NCHBA Continues to Craft its Legislative Priorities While Monitoring Other Housing Bills
NCHBA’s legislative team continued crafting their legislative priorities this week. It remains their hope that some or all of the bills will be ready for introduction as early as next week. The central staff at the General Assembly has been inundated with draft requests and are working to get drafts out to legislators and stakeholders.
A bill that NCHBA is closely monitoring cleared a House Committee this week. House Bill 107 Increase Building Permit Exemption Threshold introduced by Representative Bobby Hanig (R-Currituck) would raise the building permit exemption to $20,000. The bill passed the Local Government Land Use, Planning and Development Committee on Thursday. This bill would raise the exemption for the first time since 2015. Originally slated to increase in increments of $1,000 annually for 5 years, NCHBA recommended that the bill be amended to increase the amount in one year. Representative Hanig agreed to this important change and now the legislation increases the exemption by $5,000 at one time.
Another bill that we are closely watching, House Bill 139 Soil Scientist/On-Site Wastewater Cert. Bd cleared two committees and passed in the House on Thursday. The bill would add a licensed soil scientist to the on-site wastewater contractors and inspector’s board. NCHBA has followed this board closely to ensure builders constructing on well and septic have a voice on this critical board. The bill now heads to the Senate.
Representative Jeff Zenger (R-Forsyth) introduced legislation that would ease the stormwater requirements for redevelopment or expansion on a preexisting development. House Bill 218 was introduced on Wednesday and seeks to ease the regulatory burden created when a development is expanding and creates additional impervious surface. Often these sites do not have the area to meet regulatory burden created by the stormwater rules, thus not allowing a business to expand. We will monitor this closely as the bill proceeds.
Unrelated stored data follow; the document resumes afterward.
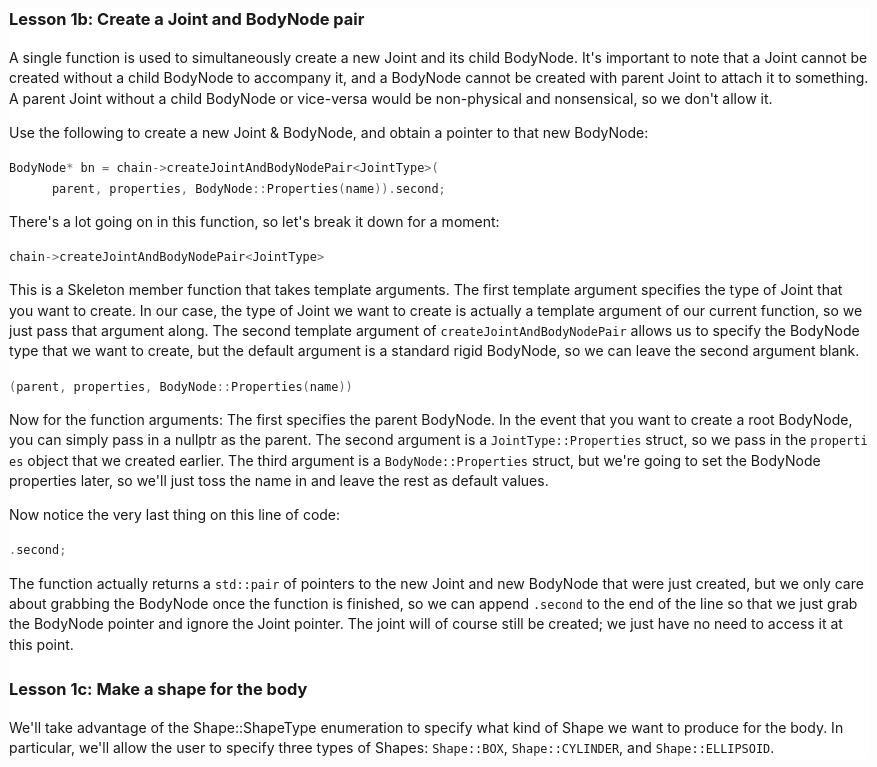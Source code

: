 ### Lesson 1b: Create a Joint and BodyNode pair

A single function is used to simultaneously create a new Joint and its child
BodyNode. It's important to note that a Joint cannot be created without a
child BodyNode to accompany it, and a BodyNode cannot be created with parent
Joint to attach it to something. A parent Joint without a child BodyNode or
vice-versa would be non-physical and nonsensical, so we don't allow it.

Use the following to create a new Joint & BodyNode, and obtain a pointer to
that new BodyNode:

```cpp
BodyNode* bn = chain->createJointAndBodyNodePair<JointType>(
      parent, properties, BodyNode::Properties(name)).second;
```

There's a lot going on in this function, so let's break it down for a moment:

```cpp
chain->createJointAndBodyNodePair<JointType>
```

This is a Skeleton member function that takes template arguments. The first
template argument specifies the type of Joint that you want to create. In our
case, the type of Joint we want to create is actually a template argument of
our current function, so we just pass that argument along. The second template
argument of ``createJointAndBodyNodePair`` allows us to specify the BodyNode
type that we want to create, but the default argument is a standard rigid 
BodyNode, so we can leave the second argument blank.

```cpp
(parent, properties, BodyNode::Properties(name))
```

Now for the function arguments: The first specifies the parent BodyNode. In the
event that you want to create a root BodyNode, you can simply pass in a nullptr
as the parent. The second argument is a ``JointType::Properties`` struct, so we
pass in the ``properties`` object that we created earlier. The third argument is
a ``BodyNode::Properties`` struct, but we're going to set the BodyNode properties
later, so we'll just toss the name in and leave the rest as default values.

Now notice the very last thing on this line of code:

```cpp
.second;
```

The function actually returns a ``std::pair`` of pointers to the new Joint and
new BodyNode that were just created, but we only care about grabbing the 
BodyNode once the function is finished, so we can append ``.second`` to the end
of the line so that we just grab the BodyNode pointer and ignore the Joint 
pointer. The joint will of course still be created; we just have no need to 
access it at this point.

### Lesson 1c: Make a shape for the body

We'll take advantage of the Shape::ShapeType enumeration to specify what kind of
Shape we want to produce for the body. In particular, we'll allow the user to
specify three types of Shapes: ``Shape::BOX``, ``Shape::CYLINDER``, and
``Shape::ELLIPSOID``.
HB 220 Ensuring Choice of Energy Service was introduced by Representative Dean Arp (R-Union) in the House this week. The bill seeks to limit cities and counties from prohibiting the consumer’s choice in the type of energy that is servicing the home. This is a precautionary bill attempting to stop the practice that has been adopted in other states seeking to limit consumer choice on a particular form of energy.
Finally, House Bill 232 LRC Study-Affordable Housing was introduced this week by Representative Vernetta Alston (D-Durham). The lack of affordable housing has become a major issue for many members of the General Assembly. This bill would direct the staff to study the issue to ensure that the state is utilizing all available federal dollars and examine the current availability of affordable units in metro and rural areas of the state. Finally, at the request of NCHBA, the bill directs the staff to examine the role regulations play in driving up the cost of housing. Recent studies conducted by NAHB concluded that 25% of the cost of a home comes from regulations.